With the H5N1 bird flu virus racing through California dairy herds, the U.S. Department of Agriculture announced Friday it is instituting a mandatory milk testing program that should provide a much clearer picture of how widespread the virus is in the country’s dairy industry.
Nearly nine months after the outbreak in dairy cows was first detected, the USDA announced it will start to require farms to provide milk for testing when asked. The program will begin with six states, California, Colorado, Michigan, Mississippi, Oregon, and Pennsylvania. Other states will be added later. Of the initial group, California, Colorado, Michigan, and Pennsylvania are already doing bulk tank testing on dairy farms.
The statement announcing the new federal order indicated the move will help inform the response to the outbreak, and assist farmers and farmworkers to protect themselves from infection.
It does not reveal, though, whether the information gathered will be released to the public, or how frequently, if it is to be released. STAT reached out to USDA to ask whether the information the department amasses will be disclosed, but has not yet received an answer.
As of Friday, the USDA had confirmed 720 herds in 15 states have had infected cows since the outbreak was first detected at the end of March. The vast majority — 506 — have been in California, which has been actively looking for infections, both among herds and among people, since its first affected herds were detected in late August. Many states, including some of the country’s top dairy producers, have reported no infected herds — though whether that represents a lack of infections or a lack of testing hasn’t been clear.
“Among many outcomes, this will give farmers and farmworkers better confidence in the safety of their animals and ability to protect themselves, and it will put us on a path to quickly controlling and stopping the virus’ spread nationwide,” Agriculture Secretary Tom Vilsack said in a press release.
The U.S. response to the outbreak in cows has been widely criticized by influenza experts at home and abroad who see the continued circulation of the virus in mammals — mammals with which humans come in regular contact — as playing with fire. H5N1 is a virus that is suited to infecting wild birds; while sporadic human infections have occurred, the virus doesn’t currently have the capacity to spread easily to and among people. If it acquired the mutations that would allow it to do so, it is believed the virus would trigger a pandemic.
A study published Thursday in the journal Science suggested that this version of the virus might have an easier time mutating to allow for human-to-human transmission than earlier iterations of H5N1. Scientists from Scripps Research in La Jolla, Calif., reported that a single change at a key position on the hemagglutinin, the main protein on the virus’ surface, allows it to attach easily to cells in the human upper airways.
In the nearly 30 years since H5N1 was first detected in China, roughly 1,000 human infections have been detected. Of those, just under 50% have been fatal.
Prior to this year, the United States had only ever recorded one human case, in April 2022, in a person who was involved in culling poultry on a Colorado farm battling an H5N1 outbreak. But this year alone the country has recorded 58 cases, most in dairy farmworkers or poultry cullers. Two of the cases, though, were in people for whom a source of infection could not be identified.
Critics have questioned why the USDA hasn’t more aggressively tried to detect where the virus is spreading in cows. The goal, they have insisted, should be to get the virus out of the cow population. But the fact that the virus rarely kills cows has worked against this effort. Many farmers believe it is not a big deal, and have resisted efforts to locate infected herds. The USDA’s efforts to date have not been as proactive as experts believe they would need to be to stop the spread in cows.
Testing has shown that raw milk from cows infected with H5N1 contains extraordinarily high levels of virus. It’s not known if people can become infected by drinking virus-laced milk, but studies have shown that mice fed raw milk became so ill they had to be euthanized.

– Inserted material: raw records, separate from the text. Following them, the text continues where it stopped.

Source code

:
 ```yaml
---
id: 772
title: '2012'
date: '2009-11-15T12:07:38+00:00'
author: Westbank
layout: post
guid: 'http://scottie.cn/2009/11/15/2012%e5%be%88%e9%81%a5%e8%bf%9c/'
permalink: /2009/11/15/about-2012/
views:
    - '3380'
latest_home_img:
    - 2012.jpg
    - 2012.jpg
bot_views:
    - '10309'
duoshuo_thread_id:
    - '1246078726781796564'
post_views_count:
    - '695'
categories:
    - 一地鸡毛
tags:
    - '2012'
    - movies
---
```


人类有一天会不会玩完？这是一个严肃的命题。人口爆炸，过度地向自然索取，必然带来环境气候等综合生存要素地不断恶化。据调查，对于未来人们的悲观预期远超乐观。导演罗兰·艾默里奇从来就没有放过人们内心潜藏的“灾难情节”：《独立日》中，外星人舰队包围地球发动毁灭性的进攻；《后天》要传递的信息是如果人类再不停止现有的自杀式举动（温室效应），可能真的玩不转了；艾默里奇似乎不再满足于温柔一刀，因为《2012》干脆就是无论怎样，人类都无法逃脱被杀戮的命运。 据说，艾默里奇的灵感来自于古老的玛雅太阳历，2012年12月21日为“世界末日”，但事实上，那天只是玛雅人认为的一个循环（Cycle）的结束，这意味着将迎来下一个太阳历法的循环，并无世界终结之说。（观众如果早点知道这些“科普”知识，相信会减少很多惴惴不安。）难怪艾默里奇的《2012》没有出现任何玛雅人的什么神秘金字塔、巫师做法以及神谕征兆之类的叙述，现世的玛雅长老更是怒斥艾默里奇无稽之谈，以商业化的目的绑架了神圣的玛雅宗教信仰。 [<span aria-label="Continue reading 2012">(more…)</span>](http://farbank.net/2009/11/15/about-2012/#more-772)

And there have been multiple reports of dead cats on affected farms.
But studies conducted by the Food and Drug Administration and others have shown that pasteurization kills the virus.

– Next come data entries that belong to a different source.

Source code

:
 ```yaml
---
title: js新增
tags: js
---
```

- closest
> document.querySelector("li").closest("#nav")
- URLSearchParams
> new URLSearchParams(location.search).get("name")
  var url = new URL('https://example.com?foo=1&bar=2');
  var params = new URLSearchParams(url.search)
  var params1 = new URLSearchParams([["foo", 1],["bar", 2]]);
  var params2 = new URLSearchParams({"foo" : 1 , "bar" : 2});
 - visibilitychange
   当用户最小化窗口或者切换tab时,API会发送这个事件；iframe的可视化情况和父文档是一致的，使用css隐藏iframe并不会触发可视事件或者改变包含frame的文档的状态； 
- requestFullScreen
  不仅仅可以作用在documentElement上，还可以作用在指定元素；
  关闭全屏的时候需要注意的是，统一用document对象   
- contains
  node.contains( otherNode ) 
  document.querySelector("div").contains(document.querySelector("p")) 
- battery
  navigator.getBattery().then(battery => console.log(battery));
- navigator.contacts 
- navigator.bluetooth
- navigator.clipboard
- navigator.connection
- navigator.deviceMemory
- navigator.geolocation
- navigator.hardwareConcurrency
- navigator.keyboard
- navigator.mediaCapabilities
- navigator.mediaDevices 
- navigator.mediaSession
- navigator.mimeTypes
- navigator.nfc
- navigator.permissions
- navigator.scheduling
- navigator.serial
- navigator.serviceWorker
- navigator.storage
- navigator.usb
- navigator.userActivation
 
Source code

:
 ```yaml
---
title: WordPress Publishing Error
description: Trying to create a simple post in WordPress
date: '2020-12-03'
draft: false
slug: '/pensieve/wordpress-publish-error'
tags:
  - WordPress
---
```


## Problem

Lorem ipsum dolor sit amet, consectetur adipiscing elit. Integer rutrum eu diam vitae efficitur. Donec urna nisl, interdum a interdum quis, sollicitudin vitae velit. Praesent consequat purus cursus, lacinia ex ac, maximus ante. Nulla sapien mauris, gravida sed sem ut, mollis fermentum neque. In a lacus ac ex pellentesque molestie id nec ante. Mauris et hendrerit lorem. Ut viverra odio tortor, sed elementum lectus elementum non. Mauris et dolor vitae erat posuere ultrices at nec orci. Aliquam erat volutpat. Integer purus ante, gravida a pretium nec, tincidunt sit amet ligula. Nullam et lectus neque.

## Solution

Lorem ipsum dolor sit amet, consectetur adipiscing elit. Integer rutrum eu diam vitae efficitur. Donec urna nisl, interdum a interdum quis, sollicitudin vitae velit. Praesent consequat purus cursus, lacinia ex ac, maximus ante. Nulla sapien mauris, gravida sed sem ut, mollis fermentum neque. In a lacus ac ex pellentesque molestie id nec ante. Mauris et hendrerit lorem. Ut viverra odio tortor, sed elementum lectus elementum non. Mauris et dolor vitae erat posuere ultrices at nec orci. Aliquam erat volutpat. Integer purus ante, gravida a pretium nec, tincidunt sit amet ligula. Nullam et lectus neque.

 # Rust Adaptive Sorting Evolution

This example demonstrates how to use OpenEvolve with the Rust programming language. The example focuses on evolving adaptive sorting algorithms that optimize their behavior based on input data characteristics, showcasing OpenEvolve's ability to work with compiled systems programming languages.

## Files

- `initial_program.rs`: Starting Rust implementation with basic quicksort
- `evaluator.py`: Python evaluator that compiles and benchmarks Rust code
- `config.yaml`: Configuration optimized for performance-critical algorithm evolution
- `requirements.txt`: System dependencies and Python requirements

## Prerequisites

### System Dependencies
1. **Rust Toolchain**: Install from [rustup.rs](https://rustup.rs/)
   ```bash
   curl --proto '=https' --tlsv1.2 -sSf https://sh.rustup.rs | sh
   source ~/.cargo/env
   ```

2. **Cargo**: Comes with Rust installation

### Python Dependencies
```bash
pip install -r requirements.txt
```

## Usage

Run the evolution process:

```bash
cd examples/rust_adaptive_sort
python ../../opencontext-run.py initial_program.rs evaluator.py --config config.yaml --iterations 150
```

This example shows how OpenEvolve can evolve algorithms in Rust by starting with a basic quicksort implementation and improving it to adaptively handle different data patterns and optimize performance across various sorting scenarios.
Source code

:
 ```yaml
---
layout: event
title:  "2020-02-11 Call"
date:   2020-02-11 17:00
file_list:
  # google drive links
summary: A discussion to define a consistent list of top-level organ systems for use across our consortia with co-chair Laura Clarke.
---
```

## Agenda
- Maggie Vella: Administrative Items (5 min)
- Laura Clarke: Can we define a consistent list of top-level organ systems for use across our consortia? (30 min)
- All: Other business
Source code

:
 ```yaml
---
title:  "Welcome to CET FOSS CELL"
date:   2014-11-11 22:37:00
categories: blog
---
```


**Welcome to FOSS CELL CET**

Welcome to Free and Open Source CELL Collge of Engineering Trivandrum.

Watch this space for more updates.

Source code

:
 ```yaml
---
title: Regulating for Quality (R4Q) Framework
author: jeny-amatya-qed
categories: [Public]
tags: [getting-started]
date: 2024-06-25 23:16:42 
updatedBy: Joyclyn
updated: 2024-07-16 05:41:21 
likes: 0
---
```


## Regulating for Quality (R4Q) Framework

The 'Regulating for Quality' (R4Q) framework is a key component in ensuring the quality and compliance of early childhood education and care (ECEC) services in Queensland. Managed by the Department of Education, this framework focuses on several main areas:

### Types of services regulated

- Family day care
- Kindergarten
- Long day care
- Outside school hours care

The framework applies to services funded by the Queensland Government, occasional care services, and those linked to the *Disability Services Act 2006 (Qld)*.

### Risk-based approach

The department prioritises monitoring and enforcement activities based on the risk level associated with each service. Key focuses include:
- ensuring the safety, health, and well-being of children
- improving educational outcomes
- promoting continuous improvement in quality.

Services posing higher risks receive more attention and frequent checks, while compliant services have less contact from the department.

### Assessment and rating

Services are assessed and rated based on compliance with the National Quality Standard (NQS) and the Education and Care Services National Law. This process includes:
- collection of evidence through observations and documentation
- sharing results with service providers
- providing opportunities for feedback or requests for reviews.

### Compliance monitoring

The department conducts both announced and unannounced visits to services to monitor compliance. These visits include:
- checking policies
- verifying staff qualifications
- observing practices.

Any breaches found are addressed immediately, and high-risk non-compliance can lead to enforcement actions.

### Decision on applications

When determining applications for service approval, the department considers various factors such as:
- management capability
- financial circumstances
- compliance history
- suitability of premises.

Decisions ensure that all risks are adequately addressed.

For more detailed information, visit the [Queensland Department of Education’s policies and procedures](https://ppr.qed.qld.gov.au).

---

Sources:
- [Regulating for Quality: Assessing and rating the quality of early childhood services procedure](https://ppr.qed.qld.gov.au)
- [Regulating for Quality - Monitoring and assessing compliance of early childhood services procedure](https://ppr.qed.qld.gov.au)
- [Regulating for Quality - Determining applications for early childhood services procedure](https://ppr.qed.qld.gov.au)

The new federal order allows USDA to obtain raw milk samples from any player in the production and distribution network. It also requires herd owners found to have positive cattle to provide information that would allow the agency to trace the source of the virus and follow movement of cows. And it reiterates a requirement from an earlier order that private laboratories and state veterinarians that detect positive cows must report them to the USDA.